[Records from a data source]

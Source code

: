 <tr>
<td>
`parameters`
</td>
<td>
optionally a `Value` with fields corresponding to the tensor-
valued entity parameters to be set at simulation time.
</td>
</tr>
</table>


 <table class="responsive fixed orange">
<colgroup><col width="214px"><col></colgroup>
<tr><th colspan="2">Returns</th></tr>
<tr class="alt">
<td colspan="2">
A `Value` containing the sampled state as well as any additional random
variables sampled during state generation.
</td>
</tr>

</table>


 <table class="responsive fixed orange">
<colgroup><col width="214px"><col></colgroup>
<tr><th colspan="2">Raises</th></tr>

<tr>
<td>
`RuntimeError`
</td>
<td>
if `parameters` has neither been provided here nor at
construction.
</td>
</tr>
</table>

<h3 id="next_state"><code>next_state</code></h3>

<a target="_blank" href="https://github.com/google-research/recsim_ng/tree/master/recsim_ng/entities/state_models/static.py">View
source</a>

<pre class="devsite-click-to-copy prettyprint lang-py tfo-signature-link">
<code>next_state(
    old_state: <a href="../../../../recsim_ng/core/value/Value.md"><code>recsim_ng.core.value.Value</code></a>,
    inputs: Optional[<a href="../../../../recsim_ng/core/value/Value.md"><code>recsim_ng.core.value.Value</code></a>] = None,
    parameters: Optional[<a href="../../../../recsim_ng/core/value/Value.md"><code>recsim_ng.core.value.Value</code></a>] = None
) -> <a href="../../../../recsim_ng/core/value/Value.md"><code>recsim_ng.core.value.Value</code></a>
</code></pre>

— Work task —
All of the lines above should be returned exactly as written.

— Response below —
Source code

: <tr>
<td>
`parameters`
</td>
<td>
optionally a `Value` with fields corresponding to the tensor-
valued entity parameters to be set at simulation time.
</td>
</tr>
</table>


 <table class="responsive fixed orange">
<colgroup><col width="214px"><col></colgroup>
<tr><th colspan="2">Returns</th></tr>
<tr class="alt">
<td colspan="2">
A `Value` containing the sampled state as well as any additional random
variables sampled during state generation.
</td>
</tr>

</table>


 <table class="responsive fixed orange">
<colgroup><col width="214px"><col></colgroup>
<tr><th colspan="2">Raises</th></tr>

<tr>
<td>
`RuntimeError`
</td>
<td>
if `parameters` has neither been provided here nor at
construction.
</td>
</tr>
</table>

<h3 id="next_state"><code>next_state</code></h3>

<a target="_blank" href="https://github.com/google-research/recsim_ng/tree/master/recsim_ng/entities/state_models/static.py">View
source</a>

<pre class="devsite-click-to-copy prettyprint lang-py tfo-signature-link">
<code>next_state(
    old_state: <a href="../../../../recsim_ng/core/value/Value.md"><code>recsim_ng.core.value.Value</code></a>,
    inputs: Optional[<a href="../../../../recsim_ng/core/value/Value.md"><code>recsim_ng.core.value.Value</code></a>] = None,
    parameters: Optional[<a href="../../../../recsim_ng/core/value/Value.md"><code>recsim_ng.core.value.Value</code></a>] = None
) -> <a href="../../../../recsim_ng/core/value/Value.md"><code>recsim_ng.core.value.Value</code></a>
</code></pre>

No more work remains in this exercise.